Despite a request from House Republicans, on June 23, the EPA closed the public comment period on its proceeding that would allow this agency to apply the Clean Air Act to greenhouse gas emissions, which would give the EPA an unprecedented authority to regulate major sectors of the U.S. economy.
Sensenbrenner and Issa recently learned that important comments from an EPA analyst with 35 years experience were kept out of the proceeding by an Agency official, not because of scientific merit, but according to the official, because “the administration [had] decided to move forward on endangerment,” and the “comments [did] not help the legal or policy case for this decision.”
“Decisions of this magnitude should be based on sound science with a collection of all the relevant information,” said Issa, the ranking Republican on the House Oversight and Investigations Committee. “This is an Administration that promised an ‘unprecedented’ level of transparency and accountability, yet, it is actively seeking to withhold new data in order to justify a political conclusion. The American people deserve to know all the facts, not have their information filtered or censored based on what is politically convenient for the Administration.”
Sensenbrenner and Issa sent a letter to EPA Administrator Lisa Jackson asking the public comment period to be reopened and that all relevant scientific and economic studies are included in the record.

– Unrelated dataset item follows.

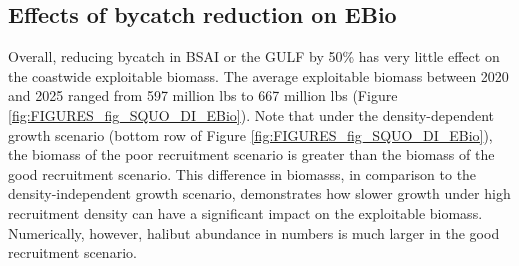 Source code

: \subsection{Effects of bycatch reduction on EBio} %
Overall, reducing bycatch in BSAI or the GULF by 50\% has very little effect on the coastwide exploitable biomass.  The average exploitable biomass between 2020 and 2025 ranged from 597 million lbs to 667 million lbs (Figure \ref{fig:FIGURES_fig_SQUO_DI_EBio}).  Note that under the density-dependent growth scenario (bottom row of Figure \ref{fig:FIGURES_fig_SQUO_DI_EBio}), the biomass of the poor recruitment scenario is greater than the biomass of the good recruitment scenario.   This difference in biomasss, in comparison to the density-independent growth scenario, demonstrates how slower growth under high recruitment density can have a significant impact on the exploitable biomass. Numerically, however, halibut abundance in numbers is much larger in the good recruitment scenario.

In a series of e-mails sent March 12-17, 2009, the Office Director of the EPA’s National Center for Environmental Economics refused to include the comments of one EPA analyst, and forbid the analyst from continuing his work. “With the endangerment finding nearly final, you need to move on to other issues and subjects. I don’t want you to spend any additional EPA time on climate change. No papers, no research etc.,” the office director wrote the analyst.
The analyst previously requested his work be included in the proceeding. The analyst wrote: “They are significant because they present information critical to the justification (or lack thereof) for the proposed endangerment finding. They are valid because they explain much of the observational data that have been collected which cannot be explained by the [International Panel on Climate Change] models.”
“This email exchange portrays an agency culture set in a predetermined course,” Sensenbrenner and Issa wrote. “It documents at least one instance in which the public was denied access to significant scientific literature and raises substantial questions about what additional evidence may have been suppressed. Were other documents barred from the record? What arguments were never raised because of a culture intolerant of divergent points of view?”
On June 8, 2009, Sensenbrenner and Issa joined several other members of Congress in asking the EPA to extend the comment period for its so-called “endangerment finding” for greenhouse gases under the Clean Air Act. By determining that greenhouse gas emissions pose a danger, the EPA granted itself the authority to regulate these emissions through the Clean Air Act.
“EPA’s Endangerment Finding is one of the most significant regulatory finding in the country’s history. It would give EPA unprecedented authority to regulate every aspect of American life. It is truly alarming that EPA apparently prejudged this outcome and then moved forward on an incomplete record,” Sensenbrenner and Issa wrote.